Now we need to evaluate: $\int\limits_{ - a}^a {\left( {x + \left[ x \right]} \right)} dx$ Substitute the value $a=3$ found in Part 1: $\int\limits_{ - 3}^3 {\left( {x + \left[ x \right]} \right)} dx$

Step 5: Split the integral based on the properties of the greatest integer function. The greatest integer function $[x]$ changes its value at integer points.
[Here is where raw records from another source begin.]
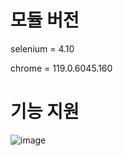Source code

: # 모듈 버전

selenium = 4.10

chrome = 119.0.6045.160

# 기능 지원
![image](https://github.com/whcksdud/cream_price_crawling/assets/67512185/97264cca-747c-4a0d-9291-2efc940b60e9)

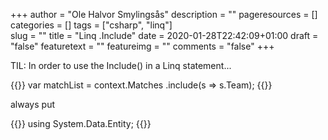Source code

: +++
author = "Ole Halvor Smylingsås"
description = ""
pageresources = []
categories = []
tags = ["csharp", "linq"]     
slug = ""
title = "Linq .Include"
date = 2020-01-28T22:42:09+01:00
draft = "false"
featuretext = ""
featureimg = ""
comments = "false"
+++

TIL: In order to use the Include() in a Linq statement...
<!--more-->

{{<highlight c>}}
var matchList = context.Matches
                    .include(s => s.Team);
{{</highlight>}}

always put

{{<highlight c>}}
using System.Data.Entity;
{{</highlight>}}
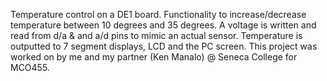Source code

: Temperature control on a DE1 board. Functionality to increase/decrease temperature between 10 degrees and 35 degrees. A voltage is written and read from  d/a & and a/d pins to mimic an actual sensor. Temperature is outputted to 7 segment displays, LCD and the PC screen. This project was worked on by me and my partner (Ken Manalo) @ Seneca College for MCO455.
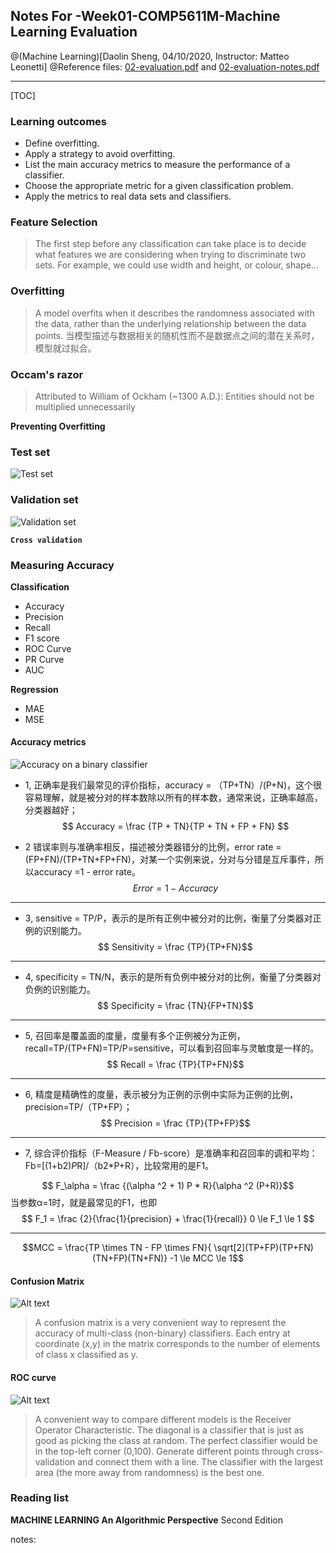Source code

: ## Notes For -Week01-COMP5611M-Machine Learning Evaluation
@(Machine Learning)[Daolin Sheng, 04/10/2020, Instructor: Matteo Leonetti]
 @Reference files: [02-evaluation.pdf](https://minerva.leeds.ac.uk/bbcswebdav/pid-8154205-dt-content-rid-17517568_2/courses/202021_37210_COMP5611M/02-evaluation%281%29%281%29.pdf)  and  [02-evaluation-notes.pdf](https://minerva.leeds.ac.uk/bbcswebdav/pid-8154205-dt-content-rid-17517567_2/courses/202021_37210_COMP5611M/02-evaluation-notes%281%29%281%29.pdf)

--------------------

[TOC]


### Learning outcomes
- Define overfitting.
- Apply a strategy to avoid overfitting.
- List the main accuracy metrics to measure the performance of a classifier.
- Choose the appropriate metric for a given classification problem.
- Apply the metrics to real data sets and classifiers.

### Feature Selection
> The first step before any classification can take place is to decide what features we are considering when trying to discriminate two sets.
> For example, we could use width and height, or colour, shape…


### Overfitting
> A model overfits when it describes the randomness associated with the data, rather than the underlying relationship between the data points.
> 当模型描述与数据相关的随机性而不是数据点之间的潜在关系时，模型就过拟合。

### Occam's razor
> Attributed to William of Ockham (~1300 A.D.): Entities should not be multiplied unnecessarily

**Preventing Overfitting**

### Test set
![Test set](./WX20201004-141444.png)

### Validation set
![Validation set](./WX20201004-141631.png)

**`Cross validation`**

### Measuring Accuracy
**Classification**
- Accuracy
- Precision
- Recall
- F1 score
- ROC Curve
- PR Curve
- AUC

**Regression**
- MAE
- MSE

#### Accuracy metrics

![Accuracy on a binary classifier](./WX20201004-142609.png)

- 1, 正确率是我们最常见的评价指标，accuracy = （TP+TN）/(P+N)，这个很容易理解，就是被分对的样本数除以所有的样本数，通常来说，正确率越高，分类器越好；
$$ Accuracy    = \frac {TP + TN}{TP + TN + FP + FN} $$
 
- 2 错误率则与准确率相反，描述被分类器错分的比例，error rate = (FP+FN)/(TP+TN+FP+FN)，对某一个实例来说，分对与分错是互斥事件，所以accuracy =1 - error rate。
$$Error  = 1 - Accuracy $$

-----------
- 3, sensitive = TP/P，表示的是所有正例中被分对的比例，衡量了分类器对正例的识别能力。
$$ Sensitivity = \frac {TP}{TP+FN}$$

----------
- 4, specificity = TN/N，表示的是所有负例中被分对的比例，衡量了分类器对负例的识别能力。
$$ Specificity = \frac {TN}{FP+TN}$$

----------
- 5, 召回率是覆盖面的度量，度量有多个正例被分为正例，recall=TP/(TP+FN)=TP/P=sensitive，可以看到召回率与灵敏度是一样的。
$$ Recall        = \frac {TP}{TP+FN}$$


----------
- 6, 精度是精确性的度量，表示被分为正例的示例中实际为正例的比例，precision=TP/（TP+FP）；
$$ Precision   = \frac {TP}{TP+FP}$$

----------
- 7, 综合评价指标（F-Measure / Fb-score）是准确率和召回率的调和平均：Fb=[(1+b2)*P*R]/（b2*P+R），比较常用的是F1。

$$ F_\alpha = \frac {(\alpha ^2 + 1) P * R}{\alpha ^2 (P+R)}$$
当参数α=1时，就是最常见的F1，也即
$$ F_1            = \frac {2}{\frac{1}{precision} + \frac{1}{recall}}    0 \le F_1 \le 1 $$


----------
$$MCC           = \frac{TP \times TN - FP \times FN}{ \sqrt[2](TP+FP)(TP+FN)(TN+FP)(TN+FN)}   -1 \le MCC \le 1$$

#### Confusion Matrix

![Alt text](./2019714160816141.jpg)
> A confusion matrix is a very convenient way to represent the accuracy of multi-class (non-binary) classifiers.
> Each entry at coordinate (x,y) in the matrix corresponds to the number of elements of class x classified as y.

#### ROC curve

![Alt text](./WX20201004-150520.png)
> A convenient way to compare different models is the Receiver Operator Characteristic.
> The diagonal is a classifier that is just as good as picking the class at random. The perfect classifier would be in the top-left corner (0,100).
> Generate different points through cross-validation and connect them with a line. The classifier with the largest area (the more away from randomness) is the best one.


### Reading list
**MACHINE LEARNING An Algorithmic Perspective** Second Edition

notes:















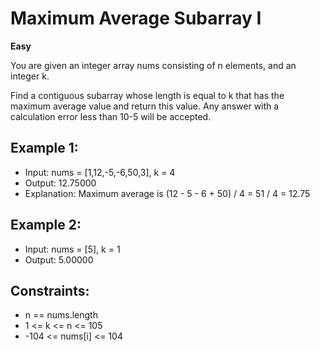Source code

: # Maximum Average Subarray I
**Easy**

You are given an integer array nums consisting of n elements, and an integer k.

Find a contiguous subarray whose length is equal to k that has the maximum average value and return this value. Any answer with a calculation error less than 10-5 will be accepted.

## Example 1:
- Input: nums = [1,12,-5,-6,50,3], k = 4
- Output: 12.75000
- Explanation: Maximum average is (12 - 5 - 6 + 50) / 4 = 51 / 4 = 12.75

## Example 2:
- Input: nums = [5], k = 1
- Output: 5.00000

## Constraints:
- n == nums.length
- 1 <= k <= n <= 105
- -104 <= nums[i] <= 104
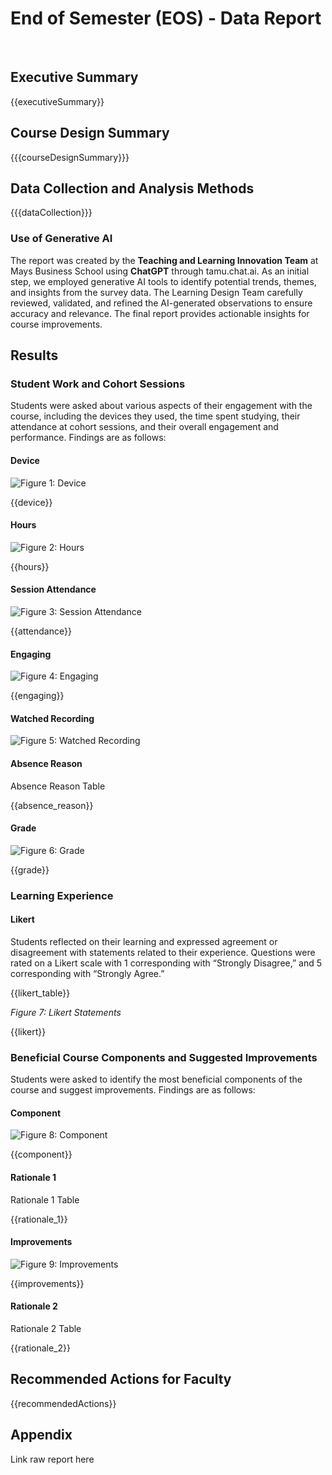 # End of Semester (EOS) - Data Report

<br>

## Executive Summary

{{executiveSummary}}

## Course Design Summary

{{{courseDesignSummary}}}

## Data Collection and Analysis Methods

{{{dataCollection}}}

### Use of Generative AI

The report was created by the **Teaching and Learning Innovation Team** at Mays Business School using **ChatGPT** through tamu.chat.ai. As an initial step, we employed generative AI tools to identify potential trends, themes, and insights from the survey data. The Learning Design Team carefully reviewed, validated, and refined the AI-generated observations to ensure accuracy and relevance. The final report provides actionable insights for course improvements. 

## Results

### Student Work and Cohort Sessions

Students were asked about various aspects of their engagement with the course, including the devices they used, the time spent studying, their attendance at cohort sessions, and their overall engagement and performance. Findings are as follows: 

#### Device

![*Figure 1: Device*](components/device.jpg "alt")

{{device}}

#### Hours

![*Figure 2: Hours*](components/hours.jpg "alt")

{{hours}}

#### Session Attendance

![*Figure 3: Session Attendance*](components/attendance.jpg "alt")

{{attendance}}

#### Engaging

![*Figure 4: Engaging*](components/engaging.jpg "alt")

{{engaging}}

#### Watched Recording

![*Figure 5: Watched Recording*](components/recording.jpg "alt")

#### Absence Reason

Absence Reason Table

{{absence_reason}}

#### Grade

![*Figure 6: Grade*](components/grade.jpg "alt")

{{grade}}

### Learning Experience

#### Likert

Students reflected on their learning and expressed agreement or disagreement with statements related to their experience. Questions were rated on a Likert scale with 1 corresponding with “Strongly Disagree,” and 5 corresponding with “Strongly Agree.” 

{{likert_table}}

*Figure 7: Likert Statements*

{{likert}}

### Beneficial Course Components and Suggested Improvements

Students were asked to identify the most beneficial components of the course and suggest improvements. Findings are as follows:  

#### Component

![*Figure 8: Component*](components/component.jpg "alt")

{{component}}

#### Rationale 1

Rationale 1 Table

{{rationale_1}}

#### Improvements

![*Figure 9: Improvements*](components/improvements.jpg "alt")

{{improvements}}

#### Rationale 2

Rationale 2 Table

{{rationale_2}}

## Recommended Actions for Faculty

{{recommendedActions}}

## Appendix

Link raw report here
The interval of integration is $[-3, 3]$. We split the integral at each integer: $\int_{-3}^3 {\left( {x + \left[ x \right]} \right)} dx = \int_{-3}^{-2} (x + [-3]) dx + \int_{-2}^{-1} (x + [-2]) dx + \int_{-1}^0 (x + [-1]) dx + \int_0^1 (x + [0]) dx + \int_1^2 (x + [1]) dx + \int_2^3 (x + [2]) dx$

Step 6: Evaluate each sub-integral.

• For $x \in [-3, -2)$, $[x] = -3$: $\int_{-3}^{-2} (x - 3) dx = \left[ \frac{x^2}{2} - 3x \right]_{-3}^{-2} = \left( \frac{(-2)^2}{2} - 3(-2) \right) - \left( \frac{(-3)^2}{2} - 3(-3) \right) = (2 + 6) - \left( \frac{9}{2} + 9 \right) = 8 - \frac{27}{2} = -\frac{11}{2}$

• For $x \in [-2, -1)$, $[x] = -2$: $\int_{-2}^{-1} (x - 2) dx = \left[ \frac{x^2}{2} - 2x \right]_{-2}^{-1} = \left( \frac{(-1)^2}{2} - 2(-1) \right) - \left( \frac{(-2)^2}{2} - 2(-2) \right) = \left( \frac{1}{2} + 2 \right) - (2 + 4) = \frac{5}{2} - 6 = -\frac{7}{2}$

• For $x \in [-1, 0)$, $[x] = -1$: $\int_{-1}^0 (x - 1) dx = \left[ \frac{x^2}{2} - x \right]_{-1}^0 = \left( \frac{0^2}{2} - 0 \right) - \left( \frac{(-1)^2}{2} - (-1) \right) = 0 - \left( \frac{1}{2} + 1 \right) = -\frac{3}{2}$

• For $x \in [0, 1)$, $[x] = 0$: $\int_0^1 (x + 0) dx = \int_0^1 x dx = \left[ \frac{x^2}{2} \right]_0^1 = \frac{1^2}{2} - \frac{0^2}{2} = \frac{1}{2}$

• For $x \in [1, 2)$, $[x] = 1$: $\int_1^2 (x + 1) dx = \left[ \frac{x^2}{2} + x \right]_1^2 = \left( \frac{2^2}{2} + 2 \right) - \left( \frac{1^2}{2} + 1 \right) = (2 + 2) - \left( \frac{1}{2} + 1 \right) = 4 - \frac{3}{2} = \frac{5}{2}$

• For $x \in [2, 3)$, $[x] = 2$: $\int_2^3 (x + 2) dx = \left[ \frac{x^2}{2} + 2x \right]_2^3 = \left( \frac{3^2}{2} + 2(3) \right) - \left( \frac{2^2}{2} + 2(2) \right) = \left( \frac{9}{2} + 6 \right) - (2 + 4) = \frac{21}{2} - 6 = \frac{9}{2}$

Step 7: Sum the results of the sub-integrals. $-\frac{11}{2} - \frac{7}{2} - \frac{3}{2} + \frac{1}{2} + \frac{5}{2} + \frac{9}{2} = \frac{-11 - 7 - 3 + 1 + 5 + 9}{2} = \frac{-21 + 15}{2} = \frac{-6}{2} = -3$

Alternatively, we can use the property that $\int_{-a}^a f(x) dx = \int_{-a}^a (x + [x]) dx = \int_{-a}^a x dx + \int_{-a}^a [x] dx$. Since $x$ is an odd function, $\int_{-a}^a x dx = 0$. So, $\int_{-a}^a (x + [x]) dx = \int_{-a}^a [x] dx$.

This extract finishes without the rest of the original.